TOKYO (Reuters) – Markets kept gains on Tuesday after reclaiming some ground to move off lows for the year the day before, as hopes grew that Europe would embark on fresh action to address its debt crisis while promoting growth.
Global stocks rebounded on Monday and riskier assets such as oil also rose, partly on expectations China will undertake further stimulus as it makes maintaining expansion a priority.
After a meeting of the G8 leading industrialised nations pledged to promote growth, markets were turning to a European Union summit on Wednesday, intended to focus on specific steps to spur growth and create jobs across the bloc.
MSCI’s broadest index of Asia-Pacific shares outside Japan was up 0.6 percent, having recovered some ground the previous day after plunging to a 2012 low on Friday.
Japan’s Nikkei stock average opened up 1 percent.
The euro held steady around $1.2810, keeping some distance from a four-month low of $1.2642 hit on Friday when concerns about Greece exiting the euro were compounded by mounting banking stress in Spain.
Appetite for the yen, widely seen as a safe-haven currency, retreated slightly, with the currency trading away from its three-month high near 79 yen hit on Friday. The yen stood at 79.36 yen on Tuesday.

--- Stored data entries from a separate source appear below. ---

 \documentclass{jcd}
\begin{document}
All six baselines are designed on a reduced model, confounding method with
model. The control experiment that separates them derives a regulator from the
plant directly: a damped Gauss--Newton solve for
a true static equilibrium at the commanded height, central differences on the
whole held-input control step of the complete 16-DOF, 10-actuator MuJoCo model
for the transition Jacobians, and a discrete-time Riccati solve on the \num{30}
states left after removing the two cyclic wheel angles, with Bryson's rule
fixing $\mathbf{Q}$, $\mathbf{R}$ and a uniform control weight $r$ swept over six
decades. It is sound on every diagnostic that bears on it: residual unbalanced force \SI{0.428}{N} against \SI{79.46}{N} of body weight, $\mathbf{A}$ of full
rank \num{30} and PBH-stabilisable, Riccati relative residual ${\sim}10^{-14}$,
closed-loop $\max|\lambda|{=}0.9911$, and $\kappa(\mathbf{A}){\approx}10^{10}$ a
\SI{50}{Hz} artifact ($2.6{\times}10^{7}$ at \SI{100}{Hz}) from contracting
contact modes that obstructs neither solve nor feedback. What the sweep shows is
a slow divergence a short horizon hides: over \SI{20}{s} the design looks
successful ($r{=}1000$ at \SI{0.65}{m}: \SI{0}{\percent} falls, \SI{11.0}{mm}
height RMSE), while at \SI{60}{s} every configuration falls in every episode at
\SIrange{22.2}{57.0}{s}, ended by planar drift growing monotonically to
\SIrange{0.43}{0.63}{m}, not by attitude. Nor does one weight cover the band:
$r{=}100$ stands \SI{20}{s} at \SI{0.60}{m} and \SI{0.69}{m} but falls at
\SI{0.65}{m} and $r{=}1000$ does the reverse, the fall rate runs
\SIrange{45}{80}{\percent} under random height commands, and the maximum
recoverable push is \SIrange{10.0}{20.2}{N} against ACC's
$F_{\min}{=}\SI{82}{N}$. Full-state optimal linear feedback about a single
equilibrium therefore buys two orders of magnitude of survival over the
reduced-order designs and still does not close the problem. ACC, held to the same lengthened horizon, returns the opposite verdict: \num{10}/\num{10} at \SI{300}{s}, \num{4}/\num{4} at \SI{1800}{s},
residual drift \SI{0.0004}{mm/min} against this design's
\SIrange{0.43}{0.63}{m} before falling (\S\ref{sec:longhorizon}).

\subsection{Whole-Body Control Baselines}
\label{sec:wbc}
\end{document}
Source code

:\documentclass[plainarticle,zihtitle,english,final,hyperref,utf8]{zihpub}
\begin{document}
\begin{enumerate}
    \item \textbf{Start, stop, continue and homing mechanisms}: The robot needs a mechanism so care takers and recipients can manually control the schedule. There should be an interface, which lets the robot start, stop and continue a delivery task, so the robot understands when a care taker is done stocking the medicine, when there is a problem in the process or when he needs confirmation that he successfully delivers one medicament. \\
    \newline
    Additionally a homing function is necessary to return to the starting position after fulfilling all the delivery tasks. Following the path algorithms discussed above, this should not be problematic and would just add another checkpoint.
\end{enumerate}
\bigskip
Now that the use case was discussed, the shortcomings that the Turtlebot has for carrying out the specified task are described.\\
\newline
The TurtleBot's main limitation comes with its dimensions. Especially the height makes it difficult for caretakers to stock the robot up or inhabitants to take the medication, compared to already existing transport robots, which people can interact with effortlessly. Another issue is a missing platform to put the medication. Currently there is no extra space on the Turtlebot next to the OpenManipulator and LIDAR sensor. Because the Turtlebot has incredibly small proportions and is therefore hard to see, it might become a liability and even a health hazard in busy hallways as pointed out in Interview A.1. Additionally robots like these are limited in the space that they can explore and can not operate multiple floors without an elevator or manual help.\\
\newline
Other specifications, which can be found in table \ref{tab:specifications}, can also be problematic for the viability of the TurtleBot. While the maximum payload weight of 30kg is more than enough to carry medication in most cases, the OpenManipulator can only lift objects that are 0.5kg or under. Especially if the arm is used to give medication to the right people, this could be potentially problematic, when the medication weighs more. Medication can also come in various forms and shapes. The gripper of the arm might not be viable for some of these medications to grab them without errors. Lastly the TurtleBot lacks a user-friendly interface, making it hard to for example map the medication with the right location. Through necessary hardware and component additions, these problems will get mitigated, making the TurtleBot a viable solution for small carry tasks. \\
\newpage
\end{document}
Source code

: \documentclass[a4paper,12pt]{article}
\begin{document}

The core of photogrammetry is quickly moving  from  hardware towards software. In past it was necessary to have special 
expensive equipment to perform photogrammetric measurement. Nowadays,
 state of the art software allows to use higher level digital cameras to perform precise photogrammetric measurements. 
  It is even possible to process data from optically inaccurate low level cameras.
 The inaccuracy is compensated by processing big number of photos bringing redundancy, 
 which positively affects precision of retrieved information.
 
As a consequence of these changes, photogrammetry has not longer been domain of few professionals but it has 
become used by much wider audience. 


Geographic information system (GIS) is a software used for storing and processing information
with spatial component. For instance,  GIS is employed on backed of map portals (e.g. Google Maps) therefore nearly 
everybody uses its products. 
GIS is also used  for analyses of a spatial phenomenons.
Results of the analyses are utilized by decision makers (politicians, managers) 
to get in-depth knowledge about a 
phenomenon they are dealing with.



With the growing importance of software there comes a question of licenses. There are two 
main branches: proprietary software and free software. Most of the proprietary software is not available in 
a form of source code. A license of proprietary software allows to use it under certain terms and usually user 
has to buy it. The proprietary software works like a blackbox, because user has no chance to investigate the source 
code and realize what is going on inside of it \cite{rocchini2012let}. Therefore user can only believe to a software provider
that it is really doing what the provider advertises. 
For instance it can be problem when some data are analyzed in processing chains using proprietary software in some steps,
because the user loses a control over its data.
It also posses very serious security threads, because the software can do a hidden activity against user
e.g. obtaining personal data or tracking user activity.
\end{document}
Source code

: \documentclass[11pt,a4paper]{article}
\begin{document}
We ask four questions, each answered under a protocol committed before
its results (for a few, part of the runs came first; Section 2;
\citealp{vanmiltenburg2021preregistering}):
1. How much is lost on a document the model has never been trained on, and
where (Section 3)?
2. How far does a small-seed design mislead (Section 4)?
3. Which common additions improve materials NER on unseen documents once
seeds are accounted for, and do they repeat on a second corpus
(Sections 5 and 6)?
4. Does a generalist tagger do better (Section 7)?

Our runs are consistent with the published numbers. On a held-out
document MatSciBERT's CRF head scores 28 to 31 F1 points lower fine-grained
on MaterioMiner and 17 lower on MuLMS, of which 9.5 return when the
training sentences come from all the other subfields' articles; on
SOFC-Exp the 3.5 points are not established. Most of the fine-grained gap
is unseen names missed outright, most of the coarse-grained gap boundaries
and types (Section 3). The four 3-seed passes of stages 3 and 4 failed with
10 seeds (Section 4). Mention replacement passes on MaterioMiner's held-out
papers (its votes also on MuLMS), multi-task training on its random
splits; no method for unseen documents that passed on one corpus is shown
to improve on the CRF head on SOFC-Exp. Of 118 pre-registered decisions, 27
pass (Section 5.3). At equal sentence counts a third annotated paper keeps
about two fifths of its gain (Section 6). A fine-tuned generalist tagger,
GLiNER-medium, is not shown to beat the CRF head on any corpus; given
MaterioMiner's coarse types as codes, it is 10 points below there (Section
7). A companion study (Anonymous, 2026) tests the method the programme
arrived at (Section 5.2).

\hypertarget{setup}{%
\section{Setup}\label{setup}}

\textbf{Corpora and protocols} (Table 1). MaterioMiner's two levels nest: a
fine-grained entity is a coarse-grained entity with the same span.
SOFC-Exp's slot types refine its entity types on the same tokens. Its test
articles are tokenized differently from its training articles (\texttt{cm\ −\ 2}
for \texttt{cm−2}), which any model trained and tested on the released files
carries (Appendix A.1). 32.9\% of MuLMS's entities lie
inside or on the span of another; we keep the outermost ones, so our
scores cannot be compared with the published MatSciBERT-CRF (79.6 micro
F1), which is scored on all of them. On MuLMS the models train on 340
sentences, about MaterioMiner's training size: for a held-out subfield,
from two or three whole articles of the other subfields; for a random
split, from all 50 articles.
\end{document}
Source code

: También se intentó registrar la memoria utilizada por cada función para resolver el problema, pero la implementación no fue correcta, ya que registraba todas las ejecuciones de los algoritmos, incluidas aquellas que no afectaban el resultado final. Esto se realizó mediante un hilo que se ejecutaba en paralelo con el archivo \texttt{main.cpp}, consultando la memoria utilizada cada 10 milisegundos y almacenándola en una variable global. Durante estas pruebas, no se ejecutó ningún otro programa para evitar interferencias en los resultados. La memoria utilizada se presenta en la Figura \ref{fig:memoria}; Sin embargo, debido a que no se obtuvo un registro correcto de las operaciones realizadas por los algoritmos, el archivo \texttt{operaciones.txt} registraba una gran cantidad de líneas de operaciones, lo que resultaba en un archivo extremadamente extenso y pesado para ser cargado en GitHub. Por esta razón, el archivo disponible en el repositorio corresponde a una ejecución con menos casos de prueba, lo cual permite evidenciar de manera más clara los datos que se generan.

“The last 12 hours has given us the first signs of a meaningful correction in FX,” said ANZ in a research note. “It’s impossible, quite frankly, to know whether this is THE turn, or just a correction. At the very least, however, we wouldn’t be fighting it yet,” it said, adding the key was the EU summit.
Given that market sentiment had turned extremely bearish on the Greek political turmoil, if the EU meeting at the very least indicates a shift in approach to the euro zone crisis, the correction in currencies will likely extend a bit, it said.
U.S. crude futures added 0.3 percent to $92.83 a barrel on Tuesday, after adding 1.19 percent the day before. Brent rose 0.4 percent to $109.28 a barrel after gaining for the first time in four sessions on Monday and settled up 1.56 percent.
Asian credit markets were slightly firmer early on Tuesday, with the spread on the iTraxx Asia ex-Japan investment-grade index narrowing by two basis points.
At Wednesday’s informal EU meeting, France’s new president Francois Hollande is likely to propose mutualising European debt.
The idea of bonds jointly underwritten by all euro zone member states could fend off contagion of funding difficulties from troubled euro zone economies, but Germany remains opposed.
Faced with deteriorating health of its banks, Spain called for urgent solutions to guarantee financial stability, rather than debates on instruments such as euro bonds. On Friday, Spain revised up its estimated 2011 budget deficit.
Market gauges showed players remain guarded against funding stresses, with the three-month spread between Libor rates and overnight index swap rates holding steady at around 30 basis points over the past two months, after shrinking from 55 basis points.
The cost of insuring five-year Spanish debt against default has surged 54 basis points in a month to 556 basis points.